Please give the entries again in full and exactly, without any picture.

Saved entries
___

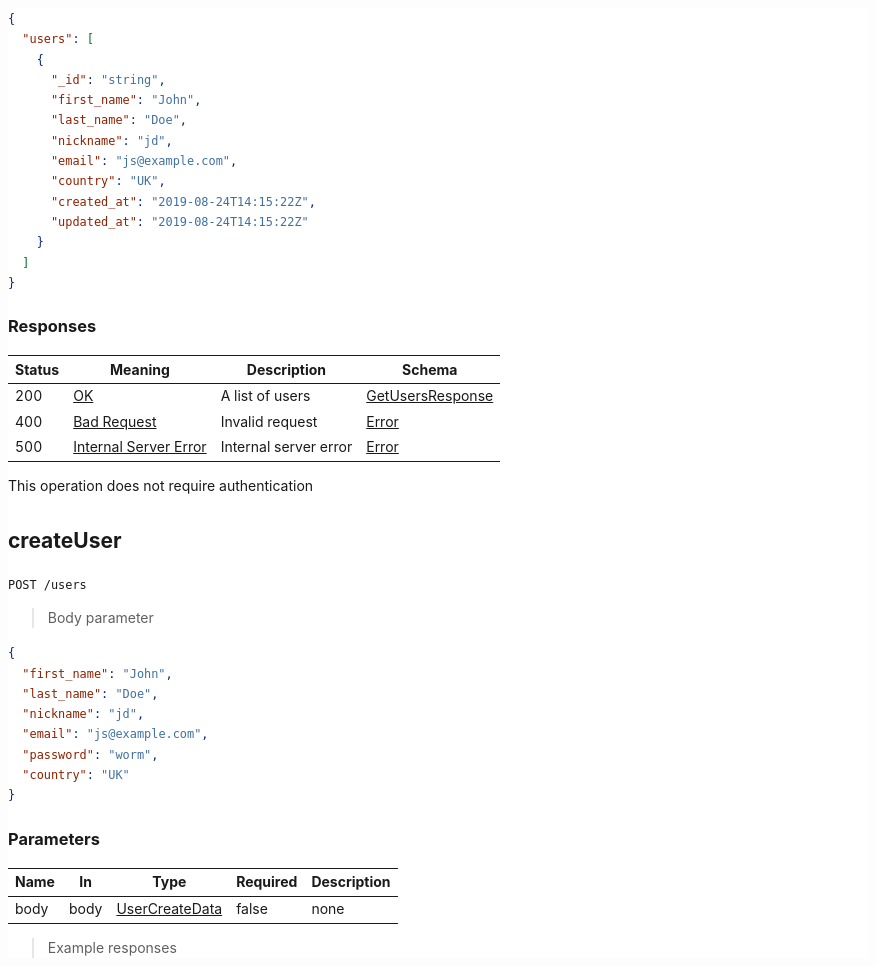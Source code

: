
 ```json
{
  "users": [
    {
      "_id": "string",
      "first_name": "John",
      "last_name": "Doe",
      "nickname": "jd",
      "email": "js@example.com",
      "country": "UK",
      "created_at": "2019-08-24T14:15:22Z",
      "updated_at": "2019-08-24T14:15:22Z"
    }
  ]
}
```

<h3 id="getusers-responses">Responses</h3>

| Status | Meaning                                                                    | Description           | Schema                                      |
|--------|----------------------------------------------------------------------------|-----------------------|---------------------------------------------|
| 200    | [OK](https://tools.ietf.org/html/rfc7231#section-6.3.1)                    | A list of users       | [GetUsersResponse](#schemagetusersresponse) |
| 400    | [Bad Request](https://tools.ietf.org/html/rfc7231#section-6.5.1)           | Invalid request       | [Error](#schemaerror)                       |
| 500    | [Internal Server Error](https://tools.ietf.org/html/rfc7231#section-6.6.1) | Internal server error | [Error](#schemaerror)                       |

<aside class="success">
This operation does not require authentication
</aside>

## createUser

`POST /users`

> Body parameter

```json
{
  "first_name": "John",
  "last_name": "Doe",
  "nickname": "jd",
  "email": "js@example.com",
  "password": "worm",
  "country": "UK"
}
```

<h3 id="createuser-parameters">Parameters</h3>

| Name | In   | Type                                    | Required | Description |
|------|------|-----------------------------------------|----------|-------------|
| body | body | [UserCreateData](#schemausercreatedata) | false    | none        |

> Example responses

___

WORKED SOLUTION:
Source code

:
 ```json
{
  "users": [
    {
      "_id": "string",
      "first_name": "John",
      "last_name": "Doe",
      "nickname": "jd",
      "email": "js@example.com",
      "country": "UK",
      "created_at": "2019-08-24T14:15:22Z",
      "updated_at": "2019-08-24T14:15:22Z"
    }
  ]
}
```

<h3 id="getusers-responses">Responses</h3>

| Status | Meaning                                                                    | Description           | Schema                                      |
|--------|----------------------------------------------------------------------------|-----------------------|---------------------------------------------|
| 200    | [OK](https://tools.ietf.org/html/rfc7231#section-6.3.1)                    | A list of users       | [GetUsersResponse](#schemagetusersresponse) |
| 400    | [Bad Request](https://tools.ietf.org/html/rfc7231#section-6.5.1)           | Invalid request       | [Error](#schemaerror)                       |
| 500    | [Internal Server Error](https://tools.ietf.org/html/rfc7231#section-6.6.1) | Internal server error | [Error](#schemaerror)                       |

<aside class="success">
This operation does not require authentication
</aside>

## createUser

`POST /users`

> Body parameter

```json
{
  "first_name": "John",
  "last_name": "Doe",
  "nickname": "jd",
  "email": "js@example.com",
  "password": "worm",
  "country": "UK"
}
```

<h3 id="createuser-parameters">Parameters</h3>

| Name | In   | Type                                    | Required | Description |
|------|------|-----------------------------------------|----------|-------------|
| body | body | [UserCreateData](#schemausercreatedata) | false    | none        |

> Example responses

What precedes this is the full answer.